Be cautious of claims of large profits from day trading. You should be wary of advertisements or other statements that emphasize the potential for large profits in day trading. Day trading can also lead to large and immediate financial losses.
Day trading requires knowledge of securities markets. Day trading requires in-depth knowledge of the securities markets and trading techniques and strategies. In attempting to profit through day trading, you must compete with professional, licensed traders employed by securities firms. You should have appropriate experience before engaging in day trading.
Day trading requires knowledge of a firm’s operations. You should be familiar with a securities firm’s business practices, including the operation of the firm’s order execution systems and procedures. Under certain market conditions, you may find it difficult or impossible to liquidate a position quickly at a reasonable price. This can occur, for example, when the market for a stock suddenly drops, or if trading is halted due to recent news events or unusual trading activity. The more volatile a stock is, the greater the likelihood that problems may be encountered in executing a transaction. In addition to normal market risks, you may experience losses due to system failures.
Day trading will generate substantial commissions, even if the per trade cost is low. Day trading involves aggressive trading, and generally you will pay commissions on each trade. The total daily commissions that you pay on your trades will add to your losses or significantly reduce your earnings. For instance, assuming that a trade costs $16 and an average of 29 transactions are conducted per day, an investor would need to generate an annual profit of $111,360 just to cover commission expenses.
Day trading on margin or short selling may result in losses beyond your initial investment. When you day trade with funds borrowed from a firm or someone else, you can lose more than the funds you originally placed at risk. A decline in the value of the securities that are purchased may require you to provide additional funds to the firm to avoid the forced sale of those securities or other securities in your account. Short selling as part of your day- trading strategy also may lead to extraordinary losses, because you may have to purchase a stock at a very high price in order to cover a short position.

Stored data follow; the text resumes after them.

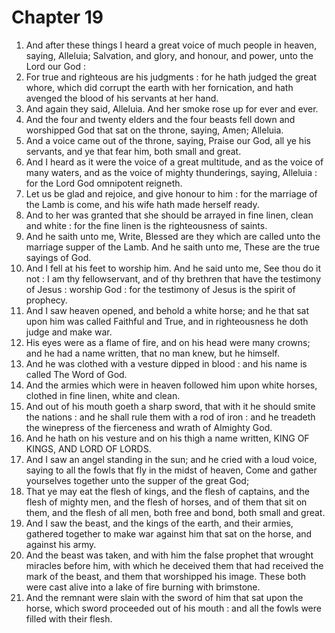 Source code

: # Chapter 19

1. And after these things I heard a great voice of much people in heaven, saying, Alleluia; Salvation, and glory, and honour, and power, unto the Lord our God :
2. For true and righteous are his judgments : for he hath judged the great whore, which did corrupt the earth with her fornication, and hath avenged the blood of his servants at her hand.
3. And again they said, Alleluia. And her smoke rose up for ever and ever.
4. And the four and twenty elders and the four beasts fell down and worshipped God that sat on the throne, saying, Amen; Alleluia.
5. And a voice came out of the throne, saying, Praise our God, all ye his servants, and ye that fear him, both small and great.
6. And I heard as it were the voice of a great multitude, and as the voice of many waters, and as the voice of mighty thunderings, saying, Alleluia : for the Lord God omnipotent reigneth.
7. Let us be glad and rejoice, and give honour to him : for the marriage of the Lamb is come, and his wife hath made herself ready.
8. And to her was granted that she should be arrayed in fine linen, clean and white : for the fine linen is the righteousness of saints.
9. And he saith unto me, Write, Blessed are they which are called unto the marriage supper of the Lamb. And he saith unto me, These are the true sayings of God.
10. And I fell at his feet to worship him. And he said unto me, See thou do it not : I am thy fellowservant, and of thy brethren that have the testimony of Jesus : worship God : for the testimony of Jesus is the spirit of prophecy.
11. And I saw heaven opened, and behold a white horse; and he that sat upon him was called Faithful and True, and in righteousness he doth judge and make war.
12. His eyes were as a flame of fire, and on his head were many crowns; and he had a name written, that no man knew, but he himself.
13. And he was clothed with a vesture dipped in blood : and his name is called The Word of God.
14. And the armies which were in heaven followed him upon white horses, clothed in fine linen, white and clean.
15. And out of his mouth goeth a sharp sword, that with it he should smite the nations : and he shall rule them with a rod of iron : and he treadeth the winepress of the fierceness and wrath of Almighty God.
16. And he hath on his vesture and on his thigh a name written, KING OF KINGS, AND LORD OF LORDS.
17. And I saw an angel standing in the sun; and he cried with a loud voice, saying to all the fowls that fly in the midst of heaven, Come and gather yourselves together unto the supper of the great God;
18. That ye may eat the flesh of kings, and the flesh of captains, and the flesh of mighty men, and the flesh of horses, and of them that sit on them, and the flesh of all men, both free and bond, both small and great.
19. And I saw the beast, and the kings of the earth, and their armies, gathered together to make war against him that sat on the horse, and against his army.
20. And the beast was taken, and with him the false prophet that wrought miracles before him, with which he deceived them that had received the mark of the beast, and them that worshipped his image. These both were cast alive into a lake of fire burning with brimstone.
21. And the remnant were slain with the sword of him that sat upon the horse, which sword proceeded out of his mouth : and all the fowls were filled with their flesh.

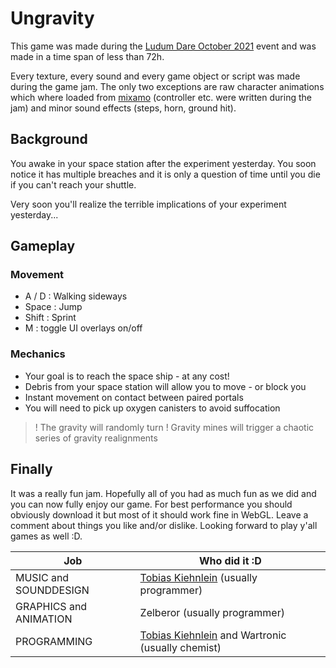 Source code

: # Ungravity

This game was made during the [Ludum Dare October 2021](ldj.am/$261566) event and was made in a time span of less than 72h.

Every texture, every sound and every game object or script was made during the game jam.
The only two exceptions are raw character animations which where loaded from [mixamo](https://www.mixamo.com/#/) (controller etc. were written during the jam) and minor sound effects (steps, horn, ground hit).

## Background
You awake in your space station after the experiment yesterday.
You soon notice it has multiple breaches and it is only a question of time until you die if you can't reach your shuttle.

Very soon you'll realize the terrible implications of your experiment yesterday...
## Gameplay

### Movement
- A / D : Walking sideways
- Space : Jump
- Shift : Sprint
- M     : toggle UI overlays on/off

### Mechanics
- Your goal is to reach the space ship - at any cost!
- Debris from your space station will allow you to move - or block you
- Instant movement on contact between paired portals
- You will need to pick up oxygen canisters to avoid suffocation
>! The gravity will randomly turn
>! Gravity mines will trigger a chaotic series of gravity realignments

## Finally
It was a really fun jam. Hopefully all of you had as much fun as we did and you can now fully enjoy our game.
For best performance you should obviously download it but most of it should work fine in WebGL.
Leave a comment about things you like and/or dislike.
Looking forward to play y'all games as well :D.

| Job                    | Who did it :D                                    |
|------------------------|--------------------------------------------------|
| MUSIC and SOUNDDESIGN  | [Tobias Kiehnlein](https://github.com/TobiasKiehnlein) (usually programmer)            |
| GRAPHICS and ANIMATION | Zelberor (usually programmer)                    |
| PROGRAMMING            | [Tobias Kiehnlein](https://github.com/TobiasKiehnlein) and Wartronic (usually chemist) |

Minimum Equity Requirement Pattern day trading rules requires that a pattern day trader have deposited in his or her account minimum equity of $25,000 on any day in which the customer day trades. The required minimum equity must be in the account prior to any day trading activities. If the customer meets the pattern day trading criteria and does not have the minimum equity in his or her account, the firm will issue an equity deficiency call and will only allow the entry of closing orders. This call is separate and distinct from the day trading margin call.
Day Trading Margin Calls In the event a day trading customer exceeds his or her trading buying power, firms are required to issue a day trading margin call to pattern day traders that exceed their day trading buying power. Customers have five business days to deposit funds to meet this day trading margin call. The day trading account is restricted to day trading beginning on the trading day after the day trading buying power is exceeded until the earlier of when the call is met or five business days. If the day trading margin call is not met by the fifth business day, the account must be further restricted to trading only on a cash basis for 90 days or until the call is met.
Two Day Holding Period Requirement The rule requires that funds used to meet the day trading minimum equity requirement or to meet a day trading margin call must remain in the customer’s account for two business days.
Potential Registration Requirements Persons providing investment advice for others or managing securities accounts for others may need to register as either an “Investment Advisor” under the Investment Advisors Act of 1940 or as a “Broker” or “Dealer” under the Securities Exchange Act of 1934. Such activities may also trigger state registration requirements.
Your Broker and Your Account
GTN Americas Financial Services, Inc. will be the broker on record and can receive compensation on the trades executed on your behalf. Your day trading account may have significant execution costs and GTN Americas Financial Services, Inc. may receive a large portion of trading commissions for this day trading strategy. Trading commissions can be significant as day trading is highly speculative and all investors who implement this type of trading strategy must have a high-risk tolerance. This account will be used for unsolicited trades only. Trade execution may vary from broker to broker in the same security on the same day. Other brokers may trade in the same security on the same day; execution times and prices can vary significantly.